- **Exercise details**: Look below for the line holding "conjuntos de dados." and the line holding "o item (a).". Transcribe exactly those lines and all lines between them, nothing more.

(Document images with source code)
==================================================
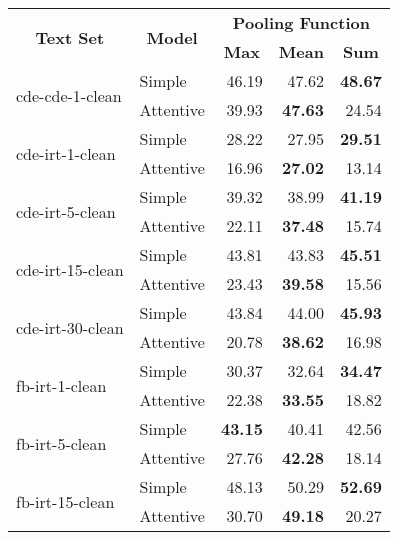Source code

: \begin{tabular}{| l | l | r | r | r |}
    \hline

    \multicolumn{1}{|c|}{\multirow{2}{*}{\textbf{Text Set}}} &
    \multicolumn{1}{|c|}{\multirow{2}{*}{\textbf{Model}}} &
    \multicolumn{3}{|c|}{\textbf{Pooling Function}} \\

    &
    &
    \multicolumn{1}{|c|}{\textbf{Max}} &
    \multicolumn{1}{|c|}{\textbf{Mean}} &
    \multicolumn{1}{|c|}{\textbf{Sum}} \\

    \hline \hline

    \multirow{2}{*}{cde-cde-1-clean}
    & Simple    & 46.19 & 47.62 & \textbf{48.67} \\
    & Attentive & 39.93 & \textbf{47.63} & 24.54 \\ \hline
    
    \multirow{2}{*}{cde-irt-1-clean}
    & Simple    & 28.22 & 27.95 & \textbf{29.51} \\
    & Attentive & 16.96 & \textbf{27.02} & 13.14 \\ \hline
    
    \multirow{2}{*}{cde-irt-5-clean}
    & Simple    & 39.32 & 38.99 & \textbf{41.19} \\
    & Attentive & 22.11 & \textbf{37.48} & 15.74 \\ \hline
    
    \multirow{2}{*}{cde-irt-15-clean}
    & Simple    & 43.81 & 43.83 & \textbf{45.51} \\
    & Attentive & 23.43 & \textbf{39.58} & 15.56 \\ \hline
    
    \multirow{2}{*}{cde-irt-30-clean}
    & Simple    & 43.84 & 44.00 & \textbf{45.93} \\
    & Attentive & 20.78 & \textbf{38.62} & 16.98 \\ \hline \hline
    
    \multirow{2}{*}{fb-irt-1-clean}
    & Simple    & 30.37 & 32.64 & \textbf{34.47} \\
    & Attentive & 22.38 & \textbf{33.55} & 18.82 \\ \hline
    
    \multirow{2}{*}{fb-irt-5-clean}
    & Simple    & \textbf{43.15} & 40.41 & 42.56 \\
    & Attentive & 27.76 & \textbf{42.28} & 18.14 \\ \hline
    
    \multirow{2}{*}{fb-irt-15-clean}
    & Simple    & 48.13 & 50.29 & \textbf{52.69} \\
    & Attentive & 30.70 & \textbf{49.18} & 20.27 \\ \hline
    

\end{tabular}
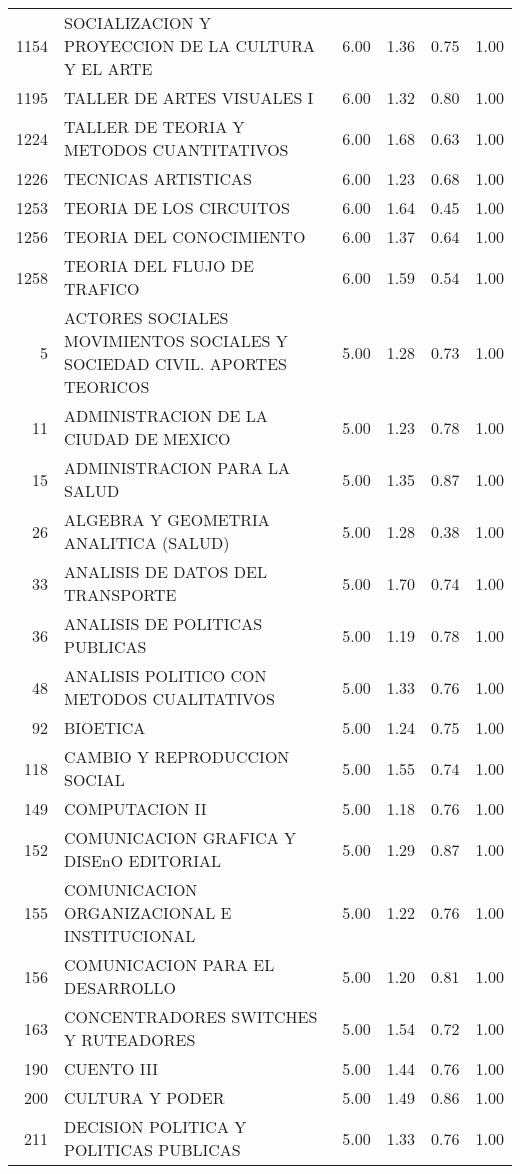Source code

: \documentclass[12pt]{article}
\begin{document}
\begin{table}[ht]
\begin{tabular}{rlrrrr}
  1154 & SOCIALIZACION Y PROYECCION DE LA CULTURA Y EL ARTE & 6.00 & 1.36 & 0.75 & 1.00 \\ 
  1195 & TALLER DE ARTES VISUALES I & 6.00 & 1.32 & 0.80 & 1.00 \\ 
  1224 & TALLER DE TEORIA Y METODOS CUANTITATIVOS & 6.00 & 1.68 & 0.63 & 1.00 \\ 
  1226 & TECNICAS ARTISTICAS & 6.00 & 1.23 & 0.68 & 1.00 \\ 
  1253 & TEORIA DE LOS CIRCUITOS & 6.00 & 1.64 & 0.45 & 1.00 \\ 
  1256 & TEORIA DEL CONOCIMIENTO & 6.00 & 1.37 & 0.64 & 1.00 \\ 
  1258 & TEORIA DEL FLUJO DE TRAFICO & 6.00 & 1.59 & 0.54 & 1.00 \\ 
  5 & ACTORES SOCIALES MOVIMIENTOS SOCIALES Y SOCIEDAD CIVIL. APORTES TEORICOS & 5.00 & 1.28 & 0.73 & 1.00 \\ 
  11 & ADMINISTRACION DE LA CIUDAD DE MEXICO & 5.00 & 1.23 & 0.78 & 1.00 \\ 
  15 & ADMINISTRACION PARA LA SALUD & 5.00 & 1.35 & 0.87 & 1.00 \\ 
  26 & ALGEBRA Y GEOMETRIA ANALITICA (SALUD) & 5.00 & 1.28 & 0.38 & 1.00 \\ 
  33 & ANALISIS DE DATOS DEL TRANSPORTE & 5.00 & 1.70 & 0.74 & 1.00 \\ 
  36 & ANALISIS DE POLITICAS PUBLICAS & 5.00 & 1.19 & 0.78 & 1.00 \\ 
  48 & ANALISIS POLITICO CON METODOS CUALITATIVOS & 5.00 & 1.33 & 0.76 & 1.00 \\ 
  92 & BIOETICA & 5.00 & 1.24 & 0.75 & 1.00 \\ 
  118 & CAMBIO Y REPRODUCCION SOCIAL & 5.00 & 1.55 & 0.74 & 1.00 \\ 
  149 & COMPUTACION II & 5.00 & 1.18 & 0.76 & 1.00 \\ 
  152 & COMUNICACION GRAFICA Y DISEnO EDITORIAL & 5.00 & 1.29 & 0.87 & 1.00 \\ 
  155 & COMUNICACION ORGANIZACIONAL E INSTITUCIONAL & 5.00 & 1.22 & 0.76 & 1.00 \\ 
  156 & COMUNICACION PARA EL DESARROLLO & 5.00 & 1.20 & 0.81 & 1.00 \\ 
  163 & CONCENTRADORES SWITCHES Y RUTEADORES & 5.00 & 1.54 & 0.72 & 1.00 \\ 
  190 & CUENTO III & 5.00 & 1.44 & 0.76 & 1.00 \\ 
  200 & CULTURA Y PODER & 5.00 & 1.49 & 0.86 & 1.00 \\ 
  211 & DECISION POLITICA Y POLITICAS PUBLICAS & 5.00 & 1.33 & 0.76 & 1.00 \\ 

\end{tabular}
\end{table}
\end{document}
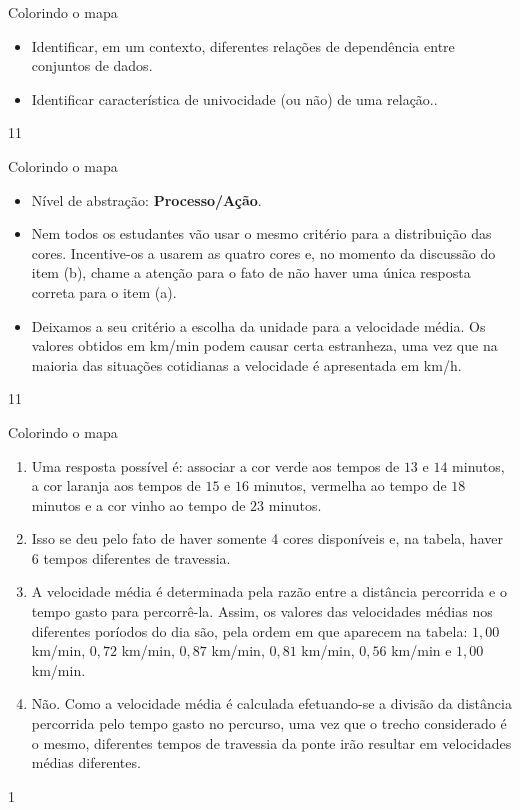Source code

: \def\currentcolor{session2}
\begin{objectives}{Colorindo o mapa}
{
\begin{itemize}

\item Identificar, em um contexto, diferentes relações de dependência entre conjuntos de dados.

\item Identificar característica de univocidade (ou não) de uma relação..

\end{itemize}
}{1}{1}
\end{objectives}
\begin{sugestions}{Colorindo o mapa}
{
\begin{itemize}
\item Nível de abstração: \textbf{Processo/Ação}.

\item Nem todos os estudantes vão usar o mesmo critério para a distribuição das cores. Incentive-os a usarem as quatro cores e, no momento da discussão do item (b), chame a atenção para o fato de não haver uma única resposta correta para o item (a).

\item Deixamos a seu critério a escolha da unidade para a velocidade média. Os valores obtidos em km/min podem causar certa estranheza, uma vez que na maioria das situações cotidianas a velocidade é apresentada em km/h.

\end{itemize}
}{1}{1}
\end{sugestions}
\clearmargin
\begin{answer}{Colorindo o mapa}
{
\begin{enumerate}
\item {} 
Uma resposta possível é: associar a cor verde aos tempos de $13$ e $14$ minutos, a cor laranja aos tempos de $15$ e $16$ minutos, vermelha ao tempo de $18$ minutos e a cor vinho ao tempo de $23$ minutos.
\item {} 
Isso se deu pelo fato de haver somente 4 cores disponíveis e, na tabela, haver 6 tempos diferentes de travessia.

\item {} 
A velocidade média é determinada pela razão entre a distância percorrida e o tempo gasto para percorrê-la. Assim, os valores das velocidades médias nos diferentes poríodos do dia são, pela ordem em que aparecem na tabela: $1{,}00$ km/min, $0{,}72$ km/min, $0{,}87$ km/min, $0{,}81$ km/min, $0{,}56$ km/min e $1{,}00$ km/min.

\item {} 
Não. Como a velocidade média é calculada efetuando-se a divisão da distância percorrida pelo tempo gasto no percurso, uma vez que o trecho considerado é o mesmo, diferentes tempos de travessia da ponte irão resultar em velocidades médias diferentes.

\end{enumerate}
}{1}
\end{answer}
==================================================
- **Answer to this task**:
\item Identificar, em um contexto, diferentes relações de dependência entre conjuntos de dados.

\item Identificar característica de univocidade (ou não) de uma relação..

\end{itemize}
}{1}{1}
\end{objectives}
\begin{sugestions}{Colorindo o mapa}
{
\begin{itemize}
\item Nível de abstração: \textbf{Processo/Ação}.

\item Nem todos os estudantes vão usar o mesmo critério para a distribuição das cores. Incentive-os a usarem as quatro cores e, no momento da discussão do item (b), chame a atenção para o fato de não haver uma única resposta correta para o item (a).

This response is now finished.